When all flags are provided, all interactive prompts are skipped (CI-safe).

Examples

Interactive:

inference-engine deploy ./sentiment.pkl

Non-interactive (CI):

inference-engine deploy ./sentiment.pkl \
  --name sentiment --version v1 \
  --device cpu --routing static \
  --sample-input "this movie was great"

Dry run — inspect and preview without calling the LLM or writing anything:

inference-engine deploy ./sentiment.pkl --dry-run \
  --name sentiment --version v1 \
  --device cpu --routing static \
  --sample-input "great movie"

File output

models/
└── <name>/
    └── <version>/
        ├── definition.py     ← generated (or scaffold if generation failed)
        └── <artifact>        ← copied here

app/config/routing.py is patched to add the model's routing entry.

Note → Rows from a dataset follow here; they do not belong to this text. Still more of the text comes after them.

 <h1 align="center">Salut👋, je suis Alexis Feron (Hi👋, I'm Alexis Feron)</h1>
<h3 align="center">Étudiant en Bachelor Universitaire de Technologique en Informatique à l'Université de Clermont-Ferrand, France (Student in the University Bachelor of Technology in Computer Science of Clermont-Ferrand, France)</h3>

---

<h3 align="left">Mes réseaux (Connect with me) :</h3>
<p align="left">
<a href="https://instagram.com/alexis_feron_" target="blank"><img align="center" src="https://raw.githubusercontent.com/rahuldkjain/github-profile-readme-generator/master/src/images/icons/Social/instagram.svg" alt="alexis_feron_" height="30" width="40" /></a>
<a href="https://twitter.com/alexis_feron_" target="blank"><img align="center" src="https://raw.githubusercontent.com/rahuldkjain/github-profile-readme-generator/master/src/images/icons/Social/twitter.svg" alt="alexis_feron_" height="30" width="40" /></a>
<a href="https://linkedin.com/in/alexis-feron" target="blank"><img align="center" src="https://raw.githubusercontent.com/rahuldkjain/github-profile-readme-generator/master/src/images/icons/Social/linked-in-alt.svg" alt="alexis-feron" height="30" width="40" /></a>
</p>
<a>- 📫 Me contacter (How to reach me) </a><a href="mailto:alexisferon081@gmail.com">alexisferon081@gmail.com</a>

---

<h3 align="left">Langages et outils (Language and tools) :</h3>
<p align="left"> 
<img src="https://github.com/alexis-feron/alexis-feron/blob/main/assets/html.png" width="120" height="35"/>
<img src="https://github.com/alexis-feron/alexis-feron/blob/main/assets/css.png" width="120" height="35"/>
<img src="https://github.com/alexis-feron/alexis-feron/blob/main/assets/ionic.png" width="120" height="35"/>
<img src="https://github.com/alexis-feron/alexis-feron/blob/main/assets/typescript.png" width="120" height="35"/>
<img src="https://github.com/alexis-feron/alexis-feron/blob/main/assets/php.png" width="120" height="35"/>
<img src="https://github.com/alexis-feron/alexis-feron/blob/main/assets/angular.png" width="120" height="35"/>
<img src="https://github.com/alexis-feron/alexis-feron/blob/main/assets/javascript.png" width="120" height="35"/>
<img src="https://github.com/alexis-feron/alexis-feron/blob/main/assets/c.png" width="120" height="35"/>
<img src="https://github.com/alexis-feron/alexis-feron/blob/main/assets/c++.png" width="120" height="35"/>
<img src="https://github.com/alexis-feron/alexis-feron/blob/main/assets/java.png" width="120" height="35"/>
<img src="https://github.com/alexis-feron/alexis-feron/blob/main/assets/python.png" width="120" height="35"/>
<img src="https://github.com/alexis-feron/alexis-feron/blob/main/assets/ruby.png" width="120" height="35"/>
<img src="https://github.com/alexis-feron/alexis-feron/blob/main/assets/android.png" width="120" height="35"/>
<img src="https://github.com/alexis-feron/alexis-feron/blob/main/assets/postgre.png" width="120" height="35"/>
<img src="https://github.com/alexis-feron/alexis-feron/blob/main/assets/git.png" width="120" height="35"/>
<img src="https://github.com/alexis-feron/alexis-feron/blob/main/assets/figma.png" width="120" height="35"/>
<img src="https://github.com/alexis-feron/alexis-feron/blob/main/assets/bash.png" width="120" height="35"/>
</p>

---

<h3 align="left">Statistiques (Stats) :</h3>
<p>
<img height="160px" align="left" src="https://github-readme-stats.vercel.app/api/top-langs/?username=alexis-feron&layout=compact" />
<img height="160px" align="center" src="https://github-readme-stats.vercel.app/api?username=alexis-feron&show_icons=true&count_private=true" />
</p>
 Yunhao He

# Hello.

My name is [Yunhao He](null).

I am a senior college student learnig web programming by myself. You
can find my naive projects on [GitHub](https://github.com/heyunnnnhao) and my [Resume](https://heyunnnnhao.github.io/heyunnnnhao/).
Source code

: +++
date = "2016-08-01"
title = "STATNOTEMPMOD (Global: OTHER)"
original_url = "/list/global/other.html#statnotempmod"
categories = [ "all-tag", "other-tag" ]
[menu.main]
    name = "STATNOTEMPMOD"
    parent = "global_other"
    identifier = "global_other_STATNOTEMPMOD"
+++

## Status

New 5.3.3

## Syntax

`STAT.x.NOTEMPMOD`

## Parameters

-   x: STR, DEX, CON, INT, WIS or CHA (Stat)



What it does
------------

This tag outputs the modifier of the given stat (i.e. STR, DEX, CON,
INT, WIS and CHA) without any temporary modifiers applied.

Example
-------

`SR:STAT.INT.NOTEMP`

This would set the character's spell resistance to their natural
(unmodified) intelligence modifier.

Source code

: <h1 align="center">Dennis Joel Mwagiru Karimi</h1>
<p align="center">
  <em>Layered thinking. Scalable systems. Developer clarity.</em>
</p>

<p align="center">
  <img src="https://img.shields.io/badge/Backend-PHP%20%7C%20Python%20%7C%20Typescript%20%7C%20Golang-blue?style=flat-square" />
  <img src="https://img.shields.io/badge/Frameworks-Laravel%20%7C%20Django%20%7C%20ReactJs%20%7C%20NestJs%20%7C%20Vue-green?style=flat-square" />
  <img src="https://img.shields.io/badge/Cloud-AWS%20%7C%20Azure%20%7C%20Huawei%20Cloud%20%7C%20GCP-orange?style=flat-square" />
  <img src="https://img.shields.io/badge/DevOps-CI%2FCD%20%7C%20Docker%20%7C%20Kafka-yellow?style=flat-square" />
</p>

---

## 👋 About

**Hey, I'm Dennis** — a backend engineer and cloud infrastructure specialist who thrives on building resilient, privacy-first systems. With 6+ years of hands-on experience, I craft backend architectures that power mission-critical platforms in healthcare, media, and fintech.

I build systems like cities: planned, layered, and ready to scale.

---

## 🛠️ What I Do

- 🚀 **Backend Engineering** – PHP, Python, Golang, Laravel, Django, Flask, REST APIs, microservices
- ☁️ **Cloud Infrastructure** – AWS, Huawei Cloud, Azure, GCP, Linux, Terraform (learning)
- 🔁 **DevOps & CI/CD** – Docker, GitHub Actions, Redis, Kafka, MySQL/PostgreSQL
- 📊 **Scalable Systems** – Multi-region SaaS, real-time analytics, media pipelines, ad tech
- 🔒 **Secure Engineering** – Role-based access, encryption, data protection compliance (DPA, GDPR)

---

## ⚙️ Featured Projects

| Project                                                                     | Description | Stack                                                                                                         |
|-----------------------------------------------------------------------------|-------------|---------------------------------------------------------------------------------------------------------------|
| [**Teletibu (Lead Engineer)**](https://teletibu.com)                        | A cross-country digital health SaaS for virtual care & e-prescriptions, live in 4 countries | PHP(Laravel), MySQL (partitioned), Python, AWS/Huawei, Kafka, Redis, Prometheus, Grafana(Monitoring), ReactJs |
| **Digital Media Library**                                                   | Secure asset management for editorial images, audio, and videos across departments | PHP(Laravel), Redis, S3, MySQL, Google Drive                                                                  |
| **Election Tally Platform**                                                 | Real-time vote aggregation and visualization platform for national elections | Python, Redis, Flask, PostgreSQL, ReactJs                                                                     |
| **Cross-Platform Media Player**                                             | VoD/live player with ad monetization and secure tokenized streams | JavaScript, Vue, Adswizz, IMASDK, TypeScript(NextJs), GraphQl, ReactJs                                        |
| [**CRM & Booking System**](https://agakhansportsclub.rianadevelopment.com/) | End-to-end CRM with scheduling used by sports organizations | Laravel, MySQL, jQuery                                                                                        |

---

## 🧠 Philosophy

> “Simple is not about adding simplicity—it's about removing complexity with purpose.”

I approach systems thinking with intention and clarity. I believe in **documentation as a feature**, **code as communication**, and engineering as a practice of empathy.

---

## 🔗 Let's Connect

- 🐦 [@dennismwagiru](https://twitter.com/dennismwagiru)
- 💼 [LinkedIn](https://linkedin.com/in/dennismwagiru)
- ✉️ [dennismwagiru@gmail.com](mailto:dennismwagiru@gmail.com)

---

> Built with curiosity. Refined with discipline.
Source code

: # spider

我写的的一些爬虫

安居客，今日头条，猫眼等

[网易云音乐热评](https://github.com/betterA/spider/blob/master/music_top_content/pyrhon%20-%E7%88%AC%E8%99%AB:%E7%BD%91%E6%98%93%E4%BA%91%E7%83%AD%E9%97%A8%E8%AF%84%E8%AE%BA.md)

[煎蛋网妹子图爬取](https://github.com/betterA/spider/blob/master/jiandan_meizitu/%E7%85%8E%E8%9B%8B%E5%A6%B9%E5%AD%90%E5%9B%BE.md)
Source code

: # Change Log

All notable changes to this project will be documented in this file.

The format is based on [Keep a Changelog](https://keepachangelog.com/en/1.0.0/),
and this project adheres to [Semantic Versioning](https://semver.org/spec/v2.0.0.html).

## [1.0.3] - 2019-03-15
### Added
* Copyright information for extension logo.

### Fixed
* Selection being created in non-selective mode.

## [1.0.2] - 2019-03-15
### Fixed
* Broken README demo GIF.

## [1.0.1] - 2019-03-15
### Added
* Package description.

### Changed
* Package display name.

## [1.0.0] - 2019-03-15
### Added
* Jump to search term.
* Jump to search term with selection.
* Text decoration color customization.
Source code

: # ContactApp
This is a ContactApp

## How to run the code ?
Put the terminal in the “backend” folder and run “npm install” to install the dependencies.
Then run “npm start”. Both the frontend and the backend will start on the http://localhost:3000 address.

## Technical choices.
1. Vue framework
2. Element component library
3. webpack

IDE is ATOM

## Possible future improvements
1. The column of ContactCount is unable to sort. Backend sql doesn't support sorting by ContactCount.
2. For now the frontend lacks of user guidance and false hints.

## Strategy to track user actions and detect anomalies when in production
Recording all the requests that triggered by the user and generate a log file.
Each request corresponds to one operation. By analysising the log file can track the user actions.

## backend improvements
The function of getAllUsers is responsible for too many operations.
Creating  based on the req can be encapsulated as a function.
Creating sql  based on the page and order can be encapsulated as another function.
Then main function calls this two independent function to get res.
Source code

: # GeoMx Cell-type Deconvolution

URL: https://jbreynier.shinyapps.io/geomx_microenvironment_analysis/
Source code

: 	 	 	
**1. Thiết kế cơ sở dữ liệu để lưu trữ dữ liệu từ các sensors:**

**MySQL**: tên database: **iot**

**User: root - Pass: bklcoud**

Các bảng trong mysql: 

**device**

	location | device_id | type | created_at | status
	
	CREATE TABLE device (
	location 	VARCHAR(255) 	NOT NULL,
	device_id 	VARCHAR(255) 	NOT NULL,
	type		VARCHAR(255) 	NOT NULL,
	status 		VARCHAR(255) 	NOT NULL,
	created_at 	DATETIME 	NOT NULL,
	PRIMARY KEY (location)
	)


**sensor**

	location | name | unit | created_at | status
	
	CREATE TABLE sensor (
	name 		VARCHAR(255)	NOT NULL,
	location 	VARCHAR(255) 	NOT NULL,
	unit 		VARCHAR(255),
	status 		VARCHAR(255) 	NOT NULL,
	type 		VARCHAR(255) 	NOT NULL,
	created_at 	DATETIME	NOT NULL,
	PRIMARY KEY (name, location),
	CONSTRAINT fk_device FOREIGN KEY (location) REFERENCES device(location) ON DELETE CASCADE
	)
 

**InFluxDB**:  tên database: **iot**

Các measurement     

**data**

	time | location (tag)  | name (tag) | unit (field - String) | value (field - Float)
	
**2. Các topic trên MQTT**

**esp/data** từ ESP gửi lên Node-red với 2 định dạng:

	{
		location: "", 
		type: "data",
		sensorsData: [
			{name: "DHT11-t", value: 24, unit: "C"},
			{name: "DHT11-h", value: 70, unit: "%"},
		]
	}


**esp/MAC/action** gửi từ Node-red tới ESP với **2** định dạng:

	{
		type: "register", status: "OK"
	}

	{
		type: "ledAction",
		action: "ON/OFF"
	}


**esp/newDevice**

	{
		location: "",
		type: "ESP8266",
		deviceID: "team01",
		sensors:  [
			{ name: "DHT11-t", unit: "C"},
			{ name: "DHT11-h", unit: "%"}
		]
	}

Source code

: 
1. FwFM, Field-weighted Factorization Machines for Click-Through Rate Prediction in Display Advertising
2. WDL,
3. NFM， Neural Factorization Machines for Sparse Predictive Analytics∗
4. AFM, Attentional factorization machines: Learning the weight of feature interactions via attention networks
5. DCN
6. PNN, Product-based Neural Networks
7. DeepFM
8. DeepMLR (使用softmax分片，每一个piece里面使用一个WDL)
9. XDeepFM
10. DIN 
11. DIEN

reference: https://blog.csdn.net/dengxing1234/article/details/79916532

Re-running with the same name/version overwrites files and replaces the routing entry — no duplicates.

Scaffold fallback

When the LLM cannot produce a passing pipeline after 3 attempts, a scaffold is written instead of failing:

Scaffold written. Complete the TODOs before deploying.
  models/<name>/<version>/definition.py  [scaffold — fill in load() and predict()]

The scaffold is valid Python that imports correctly but raises NotImplementedError at runtime until the # TODO sections are filled in. The artifact is still copied and routing is still patched.

Routing strategies

Strategy What gets written
static Always routes to the deployed version
canary 10% to new version, 90% to primary — edit routing.py to adjust
ab 100% weight on new version via A/B dict — edit routing.py to adjust

Supported formats and frameworks

Format is detected from file extension and magic bytes before any loading attempt.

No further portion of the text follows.